Le pays réel, c'est un pays qui se nomme Canada et qui se construit sans nous, dans le cadre d'une dérive idéologique qui mènera à coup sûr à la minorisation et au déclin politique, linguistique et culturel du Québec dans un Canada méprisant à notre égard. Se contenter de se donner bonne conscience à ce stade-ci de notre histoire est une forme de renonciation à laquelle le Parti Québécois refuse d’adhérer. Nous refusons d’adhérer à cette incapacité à saisir l’urgence de notre situation, à cette tentation de croire que de petits gestes et des déclarations chocs suffiront à assurer la pérennité du Québec francophone dans un continent presque entièrement anglophone. Et surtout, son incapacité à voir l’évidence, l’éléphant dans la pièce : avec les politiques démographiques actuelles du Canada, nous sommes condamnés à la minorisation et à la marginalisation, soit politique, soit linguistique, ou plus réalistement, les deux.

C’est ne pas saisir que nous sommes pris au piège dans un pays qui n’en a rien à faire de notre spécificité culturelle et de notre différence vitale.
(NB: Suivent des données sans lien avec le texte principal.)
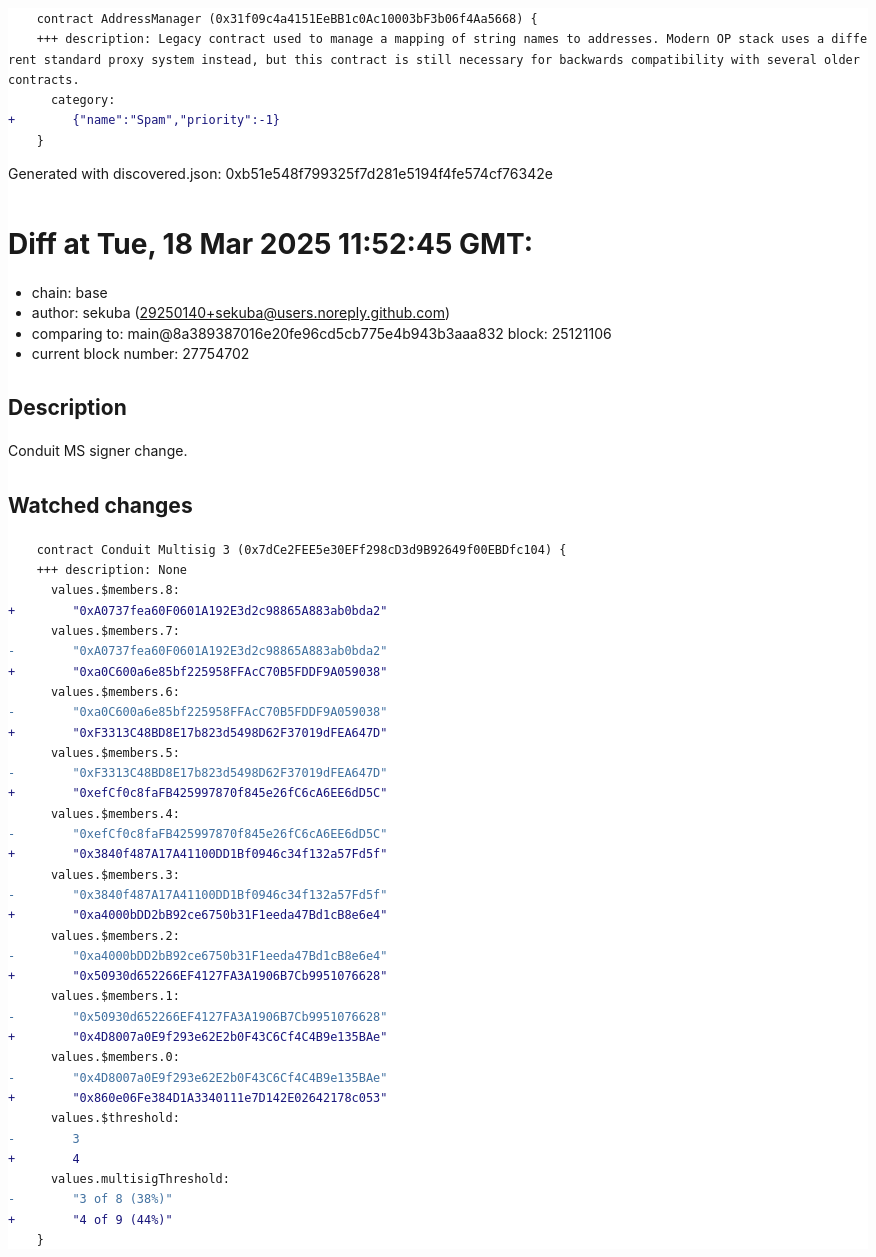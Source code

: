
 ```diff
    contract AddressManager (0x31f09c4a4151EeBB1c0Ac10003bF3b06f4Aa5668) {
    +++ description: Legacy contract used to manage a mapping of string names to addresses. Modern OP stack uses a different standard proxy system instead, but this contract is still necessary for backwards compatibility with several older contracts.
      category:
+        {"name":"Spam","priority":-1}
    }
```

Generated with discovered.json: 0xb51e548f799325f7d281e5194f4fe574cf76342e

# Diff at Tue, 18 Mar 2025 11:52:45 GMT:

- chain: base
- author: sekuba (<29250140+sekuba@users.noreply.github.com>)
- comparing to: main@8a389387016e20fe96cd5cb775e4b943b3aaa832 block: 25121106
- current block number: 27754702

## Description

Conduit MS signer change.

## Watched changes

```diff
    contract Conduit Multisig 3 (0x7dCe2FEE5e30EFf298cD3d9B92649f00EBDfc104) {
    +++ description: None
      values.$members.8:
+        "0xA0737fea60F0601A192E3d2c98865A883ab0bda2"
      values.$members.7:
-        "0xA0737fea60F0601A192E3d2c98865A883ab0bda2"
+        "0xa0C600a6e85bf225958FFAcC70B5FDDF9A059038"
      values.$members.6:
-        "0xa0C600a6e85bf225958FFAcC70B5FDDF9A059038"
+        "0xF3313C48BD8E17b823d5498D62F37019dFEA647D"
      values.$members.5:
-        "0xF3313C48BD8E17b823d5498D62F37019dFEA647D"
+        "0xefCf0c8faFB425997870f845e26fC6cA6EE6dD5C"
      values.$members.4:
-        "0xefCf0c8faFB425997870f845e26fC6cA6EE6dD5C"
+        "0x3840f487A17A41100DD1Bf0946c34f132a57Fd5f"
      values.$members.3:
-        "0x3840f487A17A41100DD1Bf0946c34f132a57Fd5f"
+        "0xa4000bDD2bB92ce6750b31F1eeda47Bd1cB8e6e4"
      values.$members.2:
-        "0xa4000bDD2bB92ce6750b31F1eeda47Bd1cB8e6e4"
+        "0x50930d652266EF4127FA3A1906B7Cb9951076628"
      values.$members.1:
-        "0x50930d652266EF4127FA3A1906B7Cb9951076628"
+        "0x4D8007a0E9f293e62E2b0F43C6Cf4C4B9e135BAe"
      values.$members.0:
-        "0x4D8007a0E9f293e62E2b0F43C6Cf4C4B9e135BAe"
+        "0x860e06Fe384D1A3340111e7D142E02642178c053"
      values.$threshold:
-        3
+        4
      values.multisigThreshold:
-        "3 of 8 (38%)"
+        "4 of 9 (44%)"
    }
```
Devant ces constats, durs, mais nécessaires et lucides, de plus en plus de Québécois réalisent, contrairement à leur premier ministre, L’URGENCE de parler de ces sujets avec rigueur, sincérité et lucidité, et non simplement pour se donner bonne conscience et tenter d’aller chercher des votes. Plusieurs Québécoises et Québécois qui ont donné une chance honnête à la CAQ sont déçus de voir que le Canada planifie un avenir sans le Québec et que Legault n’offre aucune riposte autre que les vœux pieux et du marketing politique.

En se moquant des indépendantistes en parlant du Grand Soir, François Legault tente aussi d’agiter d’anciens épouvantails avec lesquels nous ne sommes maintenant que trop familiers, ce sont ceux de Jean Charest et Phillipe Couillard, notamment. Il tente ainsi d’éteindre les ambitions légitimes du Québec et une politique péquiste fondée sur des convictions et de la cohérence. Vivre dans le pays réel, c’est avoir réellement le « courage » (un mot cher à notre premier ministre) de ses convictions tous les jours, pas au vent des sondages.

Nous n’attendons pas le Grand Soir, nous y travaillons. Nous travaillons pour que se réalise LA SEULE option capable de nous assurer un avenir en français et la pérennité de notre culture, la seule option permettant de faire des choix responsables sur le plan environnemental. Nous faisons preuve du sens des responsabilités et de l'intégrité intellectuelle qui s'imposent dans les circonstances.

Parce que vivre dans le pays réel, c’est bâtir de la confiance plutôt que de traiter les électeurs comme de la marchandise électorale en disant une chose en campagne pour ensuite faire exactement l’inverse. C’est de travailler à un beau projet de société, en s’adressant à l’intelligence et la lucidité des gens.